The doors are 15th century, and you step into the church through a little wicket gate. Inside, All Saints is big. Grand arcades bestride the length of the nave under a hammerbeam roof, and there are a good number of fine medieval survivals - this is a church which is both beautiful and interesting.
Best of all, perhaps, are the bench ends. Not only are they good quality, they do not appear to have suffered any iconoclasm (some of them are damaged, but that it is not the same thing, of course). We know that they are not a full set, because three of them represent deadly sins, of which there are seven, so four are missing. Here we have gluttony (a drunkard) anger (a man with a knife) and sloth (a man praying the rosary but falling asleep). All three stand in the open jaws of hell, reminding us where they are all bound. There are also a lovely post mill, a chalice and host under a canopy, a mermaid (now headless) holding a mirror, a unicorn, a ship in sail and a couple of curiosities - a grotesque old man holding a rose, and animals on barrels.
Interestingly, the screen here was given by the Miller family, and we know that there was also an important local family called Tunn, so I wondered if some of the bench ends might represent these families - the post mill for the Millers, and the barrels for Tunns. In which case the man with the rose might be a rebus of some kind - oldrose? This made me think that these bench ends may well have come from this church originally.
The chalice is obviously unusual and rare, and the mermaid in the mirror represents a medieval legend. Arthur Mee saw them in the 1930s, and, knowing very little about medieval theology, was unintentionally very funny about the three deadly sins bench ends. Life is too short to quote Barmy Arthur at length, but it is worth a look. Mee also thought that the mermaid was a merman, which may give us an insight into his experience of the female form.
Uncharacteristically, Mortlock misreads his notes and gives us a bench end of a fox preaching to geese. You'll find this representation, not on a bench end, but at the very top of the left-hand door of the south entrance.
All that survives of the screen is the dado, but the paintings are in excellent condition. There is evidence of iconoclasm here, for all the faces are scratched out, but the paintings are otherwise fine, and relatively unrestored. There are sixteen panels. The first on the north side is St Barbara, holding a church that is very oriental in style. It matches, obviously intentionally, the pot of perfumed oil being held by St Mary of Magdala in the sixteenth panel. Also reflecting each other artistically are St Paul in the second panel and, curiously, Lazarus in the fifteenth.
You might guess that the twelve panels in between might represent apostles, but in fact this is not the case. Instead, there are twelve Old Testament patriarchs, of whom David with his harp is the easiest to identify. The full panoply is St Barbara, St Paul, Amos, Hosea, Zachariah, Isaiah, David, Jeremiah, Zephaniah, Joel, Micah, Malachi, Daniel, Ezekiel, Lazarus and St Mary Magdalene.

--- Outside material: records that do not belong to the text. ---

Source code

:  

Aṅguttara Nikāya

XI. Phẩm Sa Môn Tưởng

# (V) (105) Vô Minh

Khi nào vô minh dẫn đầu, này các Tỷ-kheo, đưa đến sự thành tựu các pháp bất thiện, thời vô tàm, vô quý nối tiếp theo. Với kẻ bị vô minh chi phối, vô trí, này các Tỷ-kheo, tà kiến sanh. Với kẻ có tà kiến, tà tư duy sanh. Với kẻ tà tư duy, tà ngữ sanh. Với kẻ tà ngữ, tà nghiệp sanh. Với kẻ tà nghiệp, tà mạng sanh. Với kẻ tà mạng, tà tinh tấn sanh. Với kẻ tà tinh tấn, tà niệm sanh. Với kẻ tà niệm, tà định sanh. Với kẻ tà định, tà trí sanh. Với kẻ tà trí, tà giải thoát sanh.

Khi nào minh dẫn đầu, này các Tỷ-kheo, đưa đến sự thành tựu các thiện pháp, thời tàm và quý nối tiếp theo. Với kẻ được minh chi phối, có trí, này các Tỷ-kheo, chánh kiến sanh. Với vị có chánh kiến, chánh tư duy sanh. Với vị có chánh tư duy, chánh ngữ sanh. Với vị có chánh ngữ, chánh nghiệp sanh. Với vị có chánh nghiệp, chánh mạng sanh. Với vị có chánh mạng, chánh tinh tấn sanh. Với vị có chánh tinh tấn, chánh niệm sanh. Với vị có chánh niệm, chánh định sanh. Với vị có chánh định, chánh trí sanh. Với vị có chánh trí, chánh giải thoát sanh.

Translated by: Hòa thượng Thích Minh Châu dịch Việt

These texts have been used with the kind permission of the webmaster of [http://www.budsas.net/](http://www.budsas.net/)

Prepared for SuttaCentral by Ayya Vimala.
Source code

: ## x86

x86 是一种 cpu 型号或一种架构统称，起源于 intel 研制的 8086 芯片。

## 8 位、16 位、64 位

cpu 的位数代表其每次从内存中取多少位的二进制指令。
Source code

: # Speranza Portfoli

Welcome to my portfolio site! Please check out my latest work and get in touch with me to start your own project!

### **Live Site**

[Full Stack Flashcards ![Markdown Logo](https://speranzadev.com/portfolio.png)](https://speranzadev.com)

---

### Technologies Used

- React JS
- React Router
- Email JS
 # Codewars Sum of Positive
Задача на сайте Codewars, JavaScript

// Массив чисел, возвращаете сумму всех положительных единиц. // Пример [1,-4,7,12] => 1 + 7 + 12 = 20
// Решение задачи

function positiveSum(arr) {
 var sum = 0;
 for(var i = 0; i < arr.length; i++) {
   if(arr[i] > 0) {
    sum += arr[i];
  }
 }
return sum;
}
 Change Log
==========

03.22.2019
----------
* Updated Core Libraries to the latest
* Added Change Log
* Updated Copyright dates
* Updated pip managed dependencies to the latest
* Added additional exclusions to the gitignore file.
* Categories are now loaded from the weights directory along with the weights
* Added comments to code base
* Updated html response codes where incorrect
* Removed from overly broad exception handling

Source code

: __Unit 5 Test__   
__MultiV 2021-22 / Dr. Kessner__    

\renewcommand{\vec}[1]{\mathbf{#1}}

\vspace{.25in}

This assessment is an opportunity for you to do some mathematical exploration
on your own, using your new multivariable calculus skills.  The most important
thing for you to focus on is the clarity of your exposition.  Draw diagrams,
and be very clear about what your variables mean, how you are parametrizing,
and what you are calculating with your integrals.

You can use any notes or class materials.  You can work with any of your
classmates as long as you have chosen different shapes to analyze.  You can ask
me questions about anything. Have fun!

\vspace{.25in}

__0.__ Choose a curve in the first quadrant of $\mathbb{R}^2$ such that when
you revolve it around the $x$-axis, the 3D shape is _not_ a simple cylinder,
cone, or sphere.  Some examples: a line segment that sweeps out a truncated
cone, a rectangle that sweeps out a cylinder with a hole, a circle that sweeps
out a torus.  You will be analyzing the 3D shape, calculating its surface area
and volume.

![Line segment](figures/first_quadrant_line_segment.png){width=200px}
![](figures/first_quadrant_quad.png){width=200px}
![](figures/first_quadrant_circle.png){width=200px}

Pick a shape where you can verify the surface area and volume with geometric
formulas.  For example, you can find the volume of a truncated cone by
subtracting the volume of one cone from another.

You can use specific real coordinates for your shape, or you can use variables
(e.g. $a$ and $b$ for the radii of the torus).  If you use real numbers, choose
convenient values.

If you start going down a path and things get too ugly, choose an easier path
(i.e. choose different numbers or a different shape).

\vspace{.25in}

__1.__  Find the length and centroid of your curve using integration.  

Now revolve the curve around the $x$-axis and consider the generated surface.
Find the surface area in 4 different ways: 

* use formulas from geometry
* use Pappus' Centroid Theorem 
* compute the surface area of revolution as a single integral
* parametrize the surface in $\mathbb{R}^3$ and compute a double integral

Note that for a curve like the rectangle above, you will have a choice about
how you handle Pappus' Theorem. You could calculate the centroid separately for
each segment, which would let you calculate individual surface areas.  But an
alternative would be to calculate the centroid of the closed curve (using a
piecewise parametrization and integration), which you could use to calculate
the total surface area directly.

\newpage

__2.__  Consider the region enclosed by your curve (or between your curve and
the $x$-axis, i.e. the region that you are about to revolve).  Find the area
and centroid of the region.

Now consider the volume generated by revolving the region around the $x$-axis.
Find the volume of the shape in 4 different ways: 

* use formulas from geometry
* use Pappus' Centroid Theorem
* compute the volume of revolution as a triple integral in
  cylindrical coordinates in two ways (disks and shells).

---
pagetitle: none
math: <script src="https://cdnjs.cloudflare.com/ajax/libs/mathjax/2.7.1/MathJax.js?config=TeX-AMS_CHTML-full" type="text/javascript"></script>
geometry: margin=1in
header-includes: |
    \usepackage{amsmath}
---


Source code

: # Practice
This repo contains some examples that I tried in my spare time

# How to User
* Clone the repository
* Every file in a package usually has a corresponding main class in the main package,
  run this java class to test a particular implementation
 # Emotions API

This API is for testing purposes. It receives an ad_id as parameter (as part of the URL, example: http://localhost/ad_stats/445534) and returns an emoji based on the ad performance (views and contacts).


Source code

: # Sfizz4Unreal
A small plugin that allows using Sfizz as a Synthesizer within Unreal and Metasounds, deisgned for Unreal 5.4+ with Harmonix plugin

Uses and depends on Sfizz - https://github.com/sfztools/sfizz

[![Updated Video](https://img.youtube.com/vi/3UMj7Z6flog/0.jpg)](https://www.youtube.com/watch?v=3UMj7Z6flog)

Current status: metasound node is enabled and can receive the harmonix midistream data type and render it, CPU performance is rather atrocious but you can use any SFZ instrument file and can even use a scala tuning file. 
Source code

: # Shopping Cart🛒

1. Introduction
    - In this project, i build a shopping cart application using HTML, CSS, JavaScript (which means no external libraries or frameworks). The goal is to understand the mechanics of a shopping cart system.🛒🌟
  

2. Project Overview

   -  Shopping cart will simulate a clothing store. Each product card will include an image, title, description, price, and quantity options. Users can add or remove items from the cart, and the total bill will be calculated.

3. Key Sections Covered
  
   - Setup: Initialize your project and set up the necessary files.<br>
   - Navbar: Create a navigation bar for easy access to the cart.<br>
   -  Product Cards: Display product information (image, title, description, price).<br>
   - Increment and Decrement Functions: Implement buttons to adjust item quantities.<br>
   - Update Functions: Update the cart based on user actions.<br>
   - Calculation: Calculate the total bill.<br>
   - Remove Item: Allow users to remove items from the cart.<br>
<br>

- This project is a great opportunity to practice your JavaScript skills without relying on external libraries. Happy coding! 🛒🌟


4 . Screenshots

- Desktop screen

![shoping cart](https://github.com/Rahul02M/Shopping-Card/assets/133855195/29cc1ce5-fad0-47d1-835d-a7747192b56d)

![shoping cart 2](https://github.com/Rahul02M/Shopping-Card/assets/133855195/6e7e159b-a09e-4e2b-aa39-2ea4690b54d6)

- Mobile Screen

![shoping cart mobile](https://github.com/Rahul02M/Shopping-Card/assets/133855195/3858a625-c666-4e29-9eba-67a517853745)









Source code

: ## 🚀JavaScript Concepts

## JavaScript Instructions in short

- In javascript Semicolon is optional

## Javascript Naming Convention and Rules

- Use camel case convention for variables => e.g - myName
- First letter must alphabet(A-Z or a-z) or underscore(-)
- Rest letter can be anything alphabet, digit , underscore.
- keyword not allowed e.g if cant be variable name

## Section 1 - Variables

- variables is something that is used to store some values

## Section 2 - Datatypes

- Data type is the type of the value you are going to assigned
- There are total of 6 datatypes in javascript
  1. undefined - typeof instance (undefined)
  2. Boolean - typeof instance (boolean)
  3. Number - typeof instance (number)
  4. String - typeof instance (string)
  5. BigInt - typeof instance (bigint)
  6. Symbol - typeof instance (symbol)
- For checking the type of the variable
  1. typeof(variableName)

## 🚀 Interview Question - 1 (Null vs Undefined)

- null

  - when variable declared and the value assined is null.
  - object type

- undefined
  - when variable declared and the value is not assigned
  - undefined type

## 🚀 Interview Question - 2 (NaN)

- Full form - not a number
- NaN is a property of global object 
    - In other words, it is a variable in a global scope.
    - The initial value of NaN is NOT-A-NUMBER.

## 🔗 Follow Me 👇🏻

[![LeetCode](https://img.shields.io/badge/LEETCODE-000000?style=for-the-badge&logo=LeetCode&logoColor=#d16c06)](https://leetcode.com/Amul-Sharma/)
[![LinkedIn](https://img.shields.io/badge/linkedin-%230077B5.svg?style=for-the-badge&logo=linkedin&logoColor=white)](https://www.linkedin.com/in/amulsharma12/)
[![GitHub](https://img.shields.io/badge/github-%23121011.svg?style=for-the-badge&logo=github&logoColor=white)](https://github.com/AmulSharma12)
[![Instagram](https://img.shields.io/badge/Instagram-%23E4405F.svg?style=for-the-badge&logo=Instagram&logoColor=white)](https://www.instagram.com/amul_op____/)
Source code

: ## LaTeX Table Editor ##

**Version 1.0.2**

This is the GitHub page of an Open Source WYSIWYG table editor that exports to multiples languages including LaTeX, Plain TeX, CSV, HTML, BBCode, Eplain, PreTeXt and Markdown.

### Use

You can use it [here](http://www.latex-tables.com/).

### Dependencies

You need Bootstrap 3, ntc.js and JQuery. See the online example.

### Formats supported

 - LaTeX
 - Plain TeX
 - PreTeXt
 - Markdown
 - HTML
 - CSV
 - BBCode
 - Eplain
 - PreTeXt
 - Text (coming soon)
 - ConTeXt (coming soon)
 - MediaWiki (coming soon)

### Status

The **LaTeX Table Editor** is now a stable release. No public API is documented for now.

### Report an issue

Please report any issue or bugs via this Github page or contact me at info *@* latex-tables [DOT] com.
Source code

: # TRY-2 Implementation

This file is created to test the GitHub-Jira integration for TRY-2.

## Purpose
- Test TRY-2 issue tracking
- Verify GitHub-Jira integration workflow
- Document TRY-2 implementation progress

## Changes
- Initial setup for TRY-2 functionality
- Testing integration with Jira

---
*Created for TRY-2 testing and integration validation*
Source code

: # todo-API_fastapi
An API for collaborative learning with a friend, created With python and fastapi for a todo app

Two other medieval survivals delighted me. Both are unusual. One can be found right at the west end; the tower archway has little image niches facing east, one on each side. Further east, a little brass is set just in front of the screen. It bears a poignant inscription with just four words: Jesu Mercy, Ladye Help. There is a another, longer brass inscription nearby.
On the west wall of the nave is one of those improving texts that the Elizabethans liked to decorate our churches with, and more decoration can be found on the font, where details, including instruments of the passion, have been painted on. I assume that this didn't happen very long ago, but it may reflect what was there previously.
So there we are. One down, thirty-four to go. We set off eastwards, in pursuit.